Eu me preocupava demais com o bem-estar de Aline. E recordei aquilo que eu sempre lhe falava naquele lugar, onde tomávamos chopes com pedaços de pizza, sempre às sextas-feiras. Estávamos casados há quase três anos, mas eu fazia questão que aquela convivência continuasse como no tempo de namoro e noivado. Dedicava-me por inteiro às vontades de Aline. Além disso, ainda escolhia nomes carinhosos para tratá-la. As tarefas que lhe competiam, eu procurava assumir, deixando-a muitas vezes constrangida, pois se sentia sem liberdade para as ocupações domésticas. Acho que até inútil, pois, vez por outra me jogava na cara: "Pelo que vejo, eu só sirvo aqui pra trabalhar na cama de noite, oh cara? Assim não dá!... Porra!"

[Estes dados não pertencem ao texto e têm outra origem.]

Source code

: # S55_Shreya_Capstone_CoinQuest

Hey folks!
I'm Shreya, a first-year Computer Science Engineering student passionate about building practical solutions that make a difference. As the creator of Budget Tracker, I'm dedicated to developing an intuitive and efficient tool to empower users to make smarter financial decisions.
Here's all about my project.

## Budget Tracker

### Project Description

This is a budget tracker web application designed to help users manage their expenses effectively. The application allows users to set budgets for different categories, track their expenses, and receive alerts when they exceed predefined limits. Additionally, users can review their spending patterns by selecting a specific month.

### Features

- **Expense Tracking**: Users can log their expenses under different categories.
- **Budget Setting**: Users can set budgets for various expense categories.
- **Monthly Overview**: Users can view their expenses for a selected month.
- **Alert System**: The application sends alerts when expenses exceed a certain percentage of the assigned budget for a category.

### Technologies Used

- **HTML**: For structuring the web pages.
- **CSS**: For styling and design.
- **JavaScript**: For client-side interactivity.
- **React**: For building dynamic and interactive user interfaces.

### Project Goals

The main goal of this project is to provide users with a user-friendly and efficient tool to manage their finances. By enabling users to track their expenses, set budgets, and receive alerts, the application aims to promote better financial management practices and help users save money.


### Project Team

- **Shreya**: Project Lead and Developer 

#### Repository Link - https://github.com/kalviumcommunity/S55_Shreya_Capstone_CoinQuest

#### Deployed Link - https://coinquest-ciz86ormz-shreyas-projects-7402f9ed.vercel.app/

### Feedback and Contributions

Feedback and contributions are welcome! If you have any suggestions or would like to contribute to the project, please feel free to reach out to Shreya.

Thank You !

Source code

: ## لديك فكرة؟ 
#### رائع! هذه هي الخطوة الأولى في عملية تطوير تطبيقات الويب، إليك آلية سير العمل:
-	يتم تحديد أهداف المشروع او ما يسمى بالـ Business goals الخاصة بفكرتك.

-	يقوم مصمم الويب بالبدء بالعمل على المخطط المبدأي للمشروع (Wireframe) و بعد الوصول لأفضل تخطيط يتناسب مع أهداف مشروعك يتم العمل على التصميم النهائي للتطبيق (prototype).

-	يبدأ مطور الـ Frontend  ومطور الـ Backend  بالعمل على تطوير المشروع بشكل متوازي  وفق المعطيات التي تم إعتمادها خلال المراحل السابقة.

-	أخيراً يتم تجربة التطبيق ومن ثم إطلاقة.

Com a minha atitude, eu só queria poupá-la de cansaço; simplesmente para agradá-la. Julgava seu trabalho exaustivo na Escola de excepcionais, onde ministrava orientação psicológica e pedagógica.

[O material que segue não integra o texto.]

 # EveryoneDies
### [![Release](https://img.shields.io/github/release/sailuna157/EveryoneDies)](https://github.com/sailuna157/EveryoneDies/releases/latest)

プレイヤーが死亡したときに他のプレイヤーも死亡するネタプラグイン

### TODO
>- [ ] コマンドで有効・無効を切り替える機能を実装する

Ainda não pensávamos num filho. Ela, principalmente, que nunca aventou essa hipótese. Era um assunto por que sempre passou indiferente. Até com frieza, quando, de leve, eu tocava neste ponto. Parecia-me que ainda não lhe havia despertado o instinto maternal, tão inerente à mulher, embora feita de gestos femininos, aparentemente, o que conclui depois. Muitas vezes fui astucioso: "... você notou como a Ângela está bonitona depois que engravidou? hem, paixão (como também a tratava)?" Interroguei-a um dia, quando descíamos o elevador do prédio, onde residíamos até bem pouco. Ângela era a nossa vizinha do 14º andar. E as suas respostas eram as mesmas, ríspidas, sempre curtas e... grossas. "Não! Não observei. E sabe do mais, não tenho nenhuma inveja. Por favor, arranje outro papo. Combinado?" Contrariava-me assim, bruscamente, saturada por certo das minhas insinuações.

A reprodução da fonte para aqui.